▶ [Requirement]: Your answer must be an exact copy of the records below, minus any images.
+++
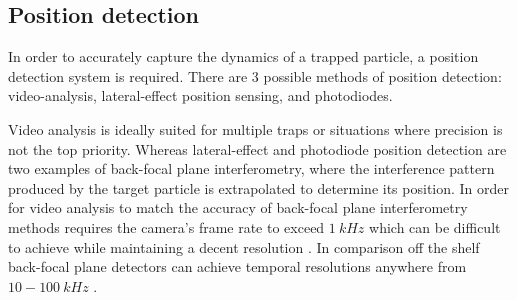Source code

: \subsection{Position detection}
\label{sec:position_detection}
In order to accurately capture the dynamics of a trapped particle, a 
position detection system is required. There are 3 possible methods 
of position detection: video-analysis, lateral-effect position sensing, 
and photodiodes. 

Video analysis is ideally suited for multiple traps or situations where 
precision is not the top priority. Whereas lateral-effect and photodiode 
position detection are two examples of back-focal plane interferometry, 
where the interference pattern produced by the target particle is 
extrapolated to determine its position. In order for video analysis to 
match the accuracy of back-focal plane interferometry methods requires 
the camera's frame rate to exceed $1\ kHz$ which can be difficult to 
achieve while maintaining a decent resolution \cite{Gibson2008}. In 
comparison off the shelf back-focal plane detectors can achieve temporal 
resolutions anywhere from $10-100\ kHz$ \cite{BergSoerensen2004}. 
 
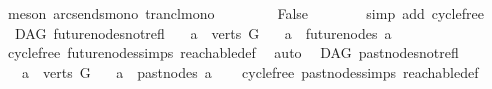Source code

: \begin{isabellebody}
\ {\isacharparenleft}{\kern0pt}meson\ arcs{\isacharunderscore}{\kern0pt}ends{\isacharunderscore}{\kern0pt}mono\ trancl{\isacharunderscore}{\kern0pt}mono{\isacharparenright}{\kern0pt}\ \isanewline
\ \ \ \ \isamarkupfalse%
\ \isamarkupfalse%
\ False\isanewline
\ \ \ \ \ \ \isamarkupfalse%
\ {\isacharparenleft}{\kern0pt}simp\ add{\isacharcolon}{\kern0pt}\ cycle{\isacharunderscore}{\kern0pt}free{\isacharparenright}{\kern0pt}\isanewline
\ \ \isamarkupfalse%
%
\endisatagproof
{\isafoldproof}%
%
\isadelimproof
%
\endisadelimproof
%
\isadelimdocument
%
\endisadelimdocument
%
\isatagdocument
%
\isamarkuptrue%
%
\endisatagdocument
{\isafolddocument}%
%
\isadelimdocument
%
\endisadelimdocument
{}\isamarkupfalse%
\ {\isacharparenleft}{\kern0pt}\ DAG{\isacharparenright}{\kern0pt}\ future{\isacharunderscore}{\kern0pt}nodes{\isacharunderscore}{\kern0pt}not{\isacharunderscore}{\kern0pt}refl{\isacharcolon}{\kern0pt}\isanewline
\ \ \ {\isachardoublequoteopen}a\ {\isasymin}\ verts\ G{\isachardoublequoteclose}\isanewline
\ \ \ {\isachardoublequoteopen}a\ {\isasymnotin}\ future{\isacharunderscore}{\kern0pt}nodes\ a{\isachardoublequoteclose}\isanewline
%
\isadelimproof
\ \ %
\endisadelimproof
%
\isatagproof
{}\isamarkupfalse%
\ cycle{\isacharunderscore}{\kern0pt}free\ future{\isacharunderscore}{\kern0pt}nodes{\isachardot}{\kern0pt}simps\ reachable{\isacharunderscore}{\kern0pt}def\ \isamarkupfalse%
\ auto%
\endisatagproof
{\isafoldproof}%
%
\isadelimproof
%
\endisadelimproof
%
\isadelimdocument
%
\endisadelimdocument
%
\isatagdocument
%
\isamarkuptrue%
%
\endisatagdocument
{\isafolddocument}%
%
\isadelimdocument
%
\endisadelimdocument
{}\isamarkupfalse%
\ {\isacharparenleft}{\kern0pt}\ DAG{\isacharparenright}{\kern0pt}\ past{\isacharunderscore}{\kern0pt}nodes{\isacharunderscore}{\kern0pt}not{\isacharunderscore}{\kern0pt}refl{\isacharcolon}{\kern0pt}\isanewline
\ \ \ {\isachardoublequoteopen}a\ {\isasymin}\ verts\ G{\isachardoublequoteclose}\isanewline
\ \ \ {\isachardoublequoteopen}a\ {\isasymnotin}\ past{\isacharunderscore}{\kern0pt}nodes\ a{\isachardoublequoteclose}\isanewline
%
\isadelimproof
\ \ %
\endisadelimproof
%
\isatagproof
{}\isamarkupfalse%
\ cycle{\isacharunderscore}{\kern0pt}free\ past{\isacharunderscore}{\kern0pt}nodes{\isachardot}{\kern0pt}simps\ reachable{\isacharunderscore}{\kern0pt}def\ \isamarkupfalse%

\end{isabellebody}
+++
▶ [Solution to the exercise]:
Source code

: \subsection{Position detection}
\label{sec:position_detection}
In order to accurately capture the dynamics of a trapped particle, a 
position detection system is required. There are 3 possible methods 
of position detection: video-analysis, lateral-effect position sensing, 
and photodiodes. 

Video analysis is ideally suited for multiple traps or situations where 
precision is not the top priority. Whereas lateral-effect and photodiode 
position detection are two examples of back-focal plane interferometry, 
where the interference pattern produced by the target particle is 
extrapolated to determine its position. In order for video analysis to 
match the accuracy of back-focal plane interferometry methods requires 
the camera's frame rate to exceed $1\ kHz$ which can be difficult to 
achieve while maintaining a decent resolution \cite{Gibson2008}. In 
comparison off the shelf back-focal plane detectors can achieve temporal 
resolutions anywhere from $10-100\ kHz$ \cite{BergSoerensen2004}. 
 
Source code

: \begin{isabellebody}
\ {\isacharparenleft}{\kern0pt}meson\ arcs{\isacharunderscore}{\kern0pt}ends{\isacharunderscore}{\kern0pt}mono\ trancl{\isacharunderscore}{\kern0pt}mono{\isacharparenright}{\kern0pt}\ \isanewline
\ \ \ \ \isamarkupfalse%
\ \isamarkupfalse%
\ False\isanewline
\ \ \ \ \ \ \isamarkupfalse%
\ {\isacharparenleft}{\kern0pt}simp\ add{\isacharcolon}{\kern0pt}\ cycle{\isacharunderscore}{\kern0pt}free{\isacharparenright}{\kern0pt}\isanewline
\ \ \isamarkupfalse%
%
\endisatagproof
{\isafoldproof}%
%
\isadelimproof
%
\endisadelimproof
%
\isadelimdocument
%
\endisadelimdocument
%
\isatagdocument
%
\isamarkuptrue%
%
\endisatagdocument
{\isafolddocument}%
%
\isadelimdocument
%
\endisadelimdocument
{}\isamarkupfalse%
\ {\isacharparenleft}{\kern0pt}\ DAG{\isacharparenright}{\kern0pt}\ future{\isacharunderscore}{\kern0pt}nodes{\isacharunderscore}{\kern0pt}not{\isacharunderscore}{\kern0pt}refl{\isacharcolon}{\kern0pt}\isanewline
\ \ \ {\isachardoublequoteopen}a\ {\isasymin}\ verts\ G{\isachardoublequoteclose}\isanewline
\ \ \ {\isachardoublequoteopen}a\ {\isasymnotin}\ future{\isacharunderscore}{\kern0pt}nodes\ a{\isachardoublequoteclose}\isanewline
%
\isadelimproof
\ \ %
\endisadelimproof
%
\isatagproof
{}\isamarkupfalse%
\ cycle{\isacharunderscore}{\kern0pt}free\ future{\isacharunderscore}{\kern0pt}nodes{\isachardot}{\kern0pt}simps\ reachable{\isacharunderscore}{\kern0pt}def\ \isamarkupfalse%
\ auto%
\endisatagproof
{\isafoldproof}%
%
\isadelimproof
%
\endisadelimproof
%
\isadelimdocument
%
\endisadelimdocument
%
\isatagdocument
%
\isamarkuptrue%
%
\endisatagdocument
{\isafolddocument}%
%
\isadelimdocument
%
\endisadelimdocument
{}\isamarkupfalse%
\ {\isacharparenleft}{\kern0pt}\ DAG{\isacharparenright}{\kern0pt}\ past{\isacharunderscore}{\kern0pt}nodes{\isacharunderscore}{\kern0pt}not{\isacharunderscore}{\kern0pt}refl{\isacharcolon}{\kern0pt}\isanewline
\ \ \ {\isachardoublequoteopen}a\ {\isasymin}\ verts\ G{\isachardoublequoteclose}\isanewline
\ \ \ {\isachardoublequoteopen}a\ {\isasymnotin}\ past{\isacharunderscore}{\kern0pt}nodes\ a{\isachardoublequoteclose}\isanewline
%
\isadelimproof
\ \ %
\endisadelimproof
%
\isatagproof
{}\isamarkupfalse%
\ cycle{\isacharunderscore}{\kern0pt}free\ past{\isacharunderscore}{\kern0pt}nodes{\isachardot}{\kern0pt}simps\ reachable{\isacharunderscore}{\kern0pt}def\ \isamarkupfalse%

\end{isabellebody}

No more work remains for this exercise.